State owned Oil and Natural Gas Corporation said that it has not heard from the government on share buyback but hastened to add that all of its liquid cash is tied up in capital expenditure that would rise by 11% to INR 31,000 crore next fiscal.
Mr Sudhir Vasudeva CMD of ONGC said that "We have not been asked to do any such thing [buyback shares].”
Stock repurchase or share buyback is the reacquisition by a company of its own stock. The government is asking cash-rich public sector firms to buyback shares so as to meet its disinvestment target.

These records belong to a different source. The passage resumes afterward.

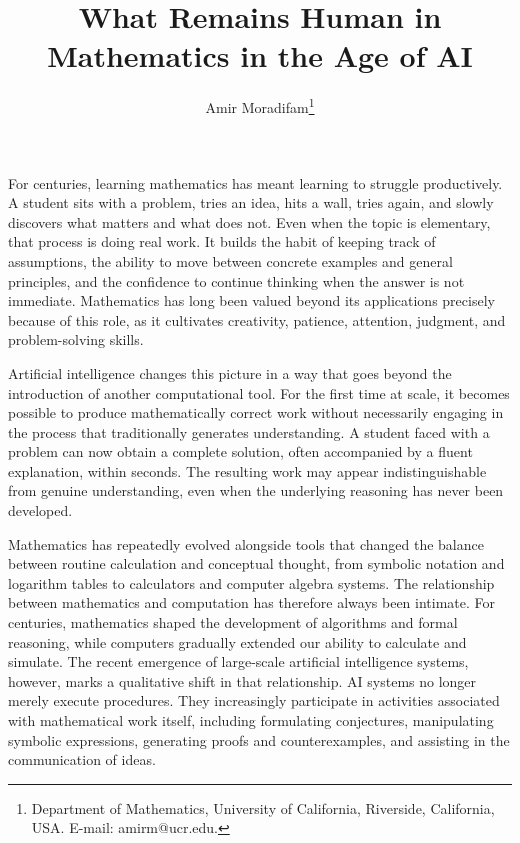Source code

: \documentclass[12pt]{article}
\title{What Remains Human in Mathematics in the Age of AI}
\author{ 
    Amir Moradifam\footnote{Department of Mathematics, University of California, Riverside, California, USA. E-mail: amirm@ucr.edu. }
}
\date{}
\begin{document}
\maketitle

\vspace{1cm}
For centuries, learning mathematics has meant learning to struggle productively. A student sits with a problem, tries an idea, hits a wall, tries again, and slowly discovers what matters and what does not. Even when the topic is elementary, that process is doing real work. It builds the habit of keeping track of assumptions, the ability to move between concrete examples and general principles, and the confidence to continue thinking when the answer is not immediate. Mathematics has long been valued beyond its applications precisely because of this role, as it cultivates creativity, patience, attention, judgment, and problem-solving skills.

Artificial intelligence changes this picture in a way that goes beyond the introduction of another computational tool. For the first time at scale, it becomes possible to produce mathematically correct work without necessarily engaging in the process that traditionally generates understanding. A student faced with a problem can now obtain a complete solution, often accompanied by a fluent explanation, within seconds. The resulting work may appear indistinguishable from genuine understanding, even when the underlying reasoning has never been developed.

Mathematics has repeatedly evolved alongside tools that changed the balance between routine calculation and conceptual thought, from symbolic notation and logarithm tables to calculators and computer algebra systems. The relationship between mathematics and computation has therefore always been intimate. For centuries, mathematics shaped the development of algorithms and formal reasoning, while computers gradually extended our ability to calculate and simulate. The recent emergence of large-scale artificial intelligence systems, however, marks a qualitative shift in that relationship. AI systems no longer merely execute procedures. They increasingly participate in activities associated with mathematical work itself, including formulating conjectures, manipulating symbolic expressions, generating proofs and counterexamples, and assisting in the communication of ideas.
\end{document}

Mr Vasudeva, however, said it was a myth that ONGC had a cash surplus of INR 27,000 crore. After accounting for the dividend it has to pay and INR 8,200 crore set aside in a site restoration fund with State Bank of India, the liquid cash with ONGC was only INR 14,000 crore.
Site restoration program is for properly plugging and abandoning orphan oil or gas wells and to restore sites to approximate pre wellsite conditions suitable for redevelopment. Mr Vasudeva said that "Our capital expenditure next fiscal is INR 31,000 crore, all of which is to be met from internal resources. Given the size, we may have to dip into our cash reserves.”
The capex for 2012-13 is higher than INR 28,000 crore capital expenditure for 2011-12. ONGC is investing heavily to maintain output from its old fields as it targets a 15% rise in crude oil production to 28 million tonne by March 2014.